FYI.

This story is over 5 years old.

News

The DEA Is Tracking All Internet Traffic in Colombia, Hacked Email Shows

In an email dated just one month ago, a Hacking Team field engineer in Colombia refers to a DEA program that is apparently monitoring all Internet traffic in the country. The DEA declined to comment.
Photo via Flickr

All of Colombia's internet traffic is monitored by the US Drug Enforcement Administration, according to a hacked email circulated on Twitter on Monday night, signaling widespread American surveillance of electronic communications in the country considered the longtime central battlefield in the global war on drugs.

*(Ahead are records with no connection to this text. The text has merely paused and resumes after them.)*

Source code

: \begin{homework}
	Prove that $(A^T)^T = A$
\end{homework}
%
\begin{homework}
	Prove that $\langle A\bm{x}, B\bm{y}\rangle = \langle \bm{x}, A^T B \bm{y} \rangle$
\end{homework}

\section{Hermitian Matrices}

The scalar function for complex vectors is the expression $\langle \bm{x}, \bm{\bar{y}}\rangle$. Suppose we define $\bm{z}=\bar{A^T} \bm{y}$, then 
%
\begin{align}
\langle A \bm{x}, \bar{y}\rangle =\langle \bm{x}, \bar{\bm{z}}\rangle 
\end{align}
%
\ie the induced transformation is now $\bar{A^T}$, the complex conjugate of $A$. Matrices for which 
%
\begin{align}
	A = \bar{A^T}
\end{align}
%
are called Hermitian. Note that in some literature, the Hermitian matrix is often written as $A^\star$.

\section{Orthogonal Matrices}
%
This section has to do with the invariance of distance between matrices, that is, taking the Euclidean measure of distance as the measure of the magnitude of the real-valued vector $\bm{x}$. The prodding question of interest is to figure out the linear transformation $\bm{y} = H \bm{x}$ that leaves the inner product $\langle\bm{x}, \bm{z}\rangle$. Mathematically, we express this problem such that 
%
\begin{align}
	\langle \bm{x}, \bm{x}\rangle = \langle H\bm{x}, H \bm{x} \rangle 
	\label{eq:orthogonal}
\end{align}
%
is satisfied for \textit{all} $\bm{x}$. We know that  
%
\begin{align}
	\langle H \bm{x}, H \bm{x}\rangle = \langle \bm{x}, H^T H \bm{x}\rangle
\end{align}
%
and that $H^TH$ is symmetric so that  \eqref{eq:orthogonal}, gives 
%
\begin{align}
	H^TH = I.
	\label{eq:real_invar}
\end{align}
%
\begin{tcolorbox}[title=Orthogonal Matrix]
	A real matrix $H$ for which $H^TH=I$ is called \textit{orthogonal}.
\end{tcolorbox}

The email, sent by Eduardo Pardo, a field engineer for the private surveillance firm Hacking Team in Colombia, mentions technology recently purchased by the DEA that "will receive all the traffic for Colombian's ISPs [Internet service providers]."

Advertisement

Hacking Team is a cyber-security company based in Milan, Italy, that sells surveillance technologies to governments, including several identified as repressive against journalists and dissidents or as violators of human rights. The firm on Sunday suffered a massive hack, with 400 gigabytes of data related to its operations dumped online.

Very interesting Hacking Team email on US DEA using spy tech 'that will receive all the traffic for Columbian ISPs': — Ryan Gallagher (@rj_gallagher)July 6, 2015

The hacked email — dated June 9, 2015, with the subject line "Brief DEA meeting in Colombia" — mentions the Hacking Team product Remote Control System, or Galileo, which allows clients to access smartphones and turn on a device's microphone and recorder remotely. The email suggests the DEA already has Galileo in use at the US embassy in Bogota.

Hacking Team has reportedly told all its clients, including top US law-enforcement agencies, to stop using its products in response to Sunday's hack. "They're in full on emergency mode," a source on the company told Motherboard.

"We do not disclose the names or locations of our clients," Eric Rabe, a spokesman for Hacking Team, said in a previously released statement. "We cannot comment on the validity of documents purportedly from our company."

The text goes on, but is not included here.